In 1324 after the Ottomans captured Bursa from the Byzantines they found an oppressed Jewish community under Byzantine rule. The Jews welcomed the Ottomans as saviors. Sultan Orhan gave them permission to build the Etz-ha-Hayyim (Tree of Life) synagogue which was in use until recent times. Over the centuries an increasing number of European Jews, escaping persecution in their native countries settled in the Ottoman Empire.

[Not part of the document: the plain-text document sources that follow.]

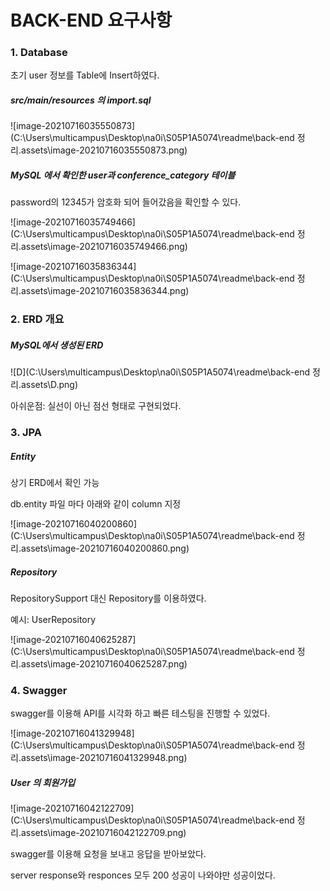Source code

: # BACK-END 요구사항

### 1. Database

초기 user 정보를 Table에 Insert하였다.



##### src/main/resources 의 import.sql

![image-20210716035550873](C:\Users\multicampus\Desktop\na0i\S05P1A5074\readme\back-end 정리.assets\image-20210716035550873.png)



##### MySQL 에서 확인한 user과 conference_category 테이블

password의 12345가 암호화 되어 들어갔음을 확인할 수 있다.

![image-20210716035749466](C:\Users\multicampus\Desktop\na0i\S05P1A5074\readme\back-end 정리.assets\image-20210716035749466.png)

![image-20210716035836344](C:\Users\multicampus\Desktop\na0i\S05P1A5074\readme\back-end 정리.assets\image-20210716035836344.png)





### 2. ERD 개요

##### MySQL에서 생성된 ERD

![D](C:\Users\multicampus\Desktop\na0i\S05P1A5074\readme\back-end 정리.assets\D.png)

아쉬운점: 실선이 아닌 점선 형태로 구현되었다.



### 3. JPA

##### Entity

상기 ERD에서 확인 가능



db.entity 파일 마다 아래와 같이 column 지정

![image-20210716040200860](C:\Users\multicampus\Desktop\na0i\S05P1A5074\readme\back-end 정리.assets\image-20210716040200860.png)



##### Repository

RepositorySupport 대신 Repository를 이용하였다.



예시: UserRepository

![image-20210716040625287](C:\Users\multicampus\Desktop\na0i\S05P1A5074\readme\back-end 정리.assets\image-20210716040625287.png)





### 4. Swagger

swagger를 이용해 API를 시각화 하고 빠른 테스팅을 진행할 수 있었다.

![image-20210716041329948](C:\Users\multicampus\Desktop\na0i\S05P1A5074\readme\back-end 정리.assets\image-20210716041329948.png)



##### User 의 회원가입 

![image-20210716042122709](C:\Users\multicampus\Desktop\na0i\S05P1A5074\readme\back-end 정리.assets\image-20210716042122709.png)

swagger를 이용해 요청을 보내고 응답을 받아보았다.

server response와 responces 모두 200 성공이 나와야만 성공이었다.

During the 13th, 14th, and 15th centuries, Turkey absorbed streams of Jews from France (under Charles VI in 1394), Italy (Sicily - early 15th), Hungary (1376), Saolnika (then under Venetian control), Bavaria (1470 under Ludwig X), and Poland as each of these countries in turn or simultaneously expelled its Jews. The Ottoman regime recognized the value of the Jews to Turkey’s economic development. The Jews were allowed to live anywhere in the sultanate.
From the second half of the 14th on, Adrianople was the center the center of Jewish life in Turkey. Thousands of students from neighboring countries came to study at the yeshiva there. In the early 15th century Rabbi Yitzhak Sarfati of Edirne sent a letter to Jewish communities in Europe entreating them to leave behind the torments they had endured under Christianity "and seek safety and prosperity in Turkey" as part of their path back to the Holy Land.
In the summer of 1492, under the reign of the enlightened Sultan Beyazid II, 150,000 Sephardim escaped death or conversion under the Edict of Queen Isabella and King Ferdinand of Spain. They were officially welcomed into the Ottoman Empire and settled in Istanbul, Edirne, Bursa, and many other cities, receiving land, tax exemptions, encouragement, and assistance from the government. "The Catholic monarch Ferdinand was wrongly considered as wise" Bayazid II reportedly said, "since he impoverished his country with the expulsion of the Jews, and enriched ours." For about the next 500 years the Jews enjoyed a “Golden Age” under Ottoman Rule.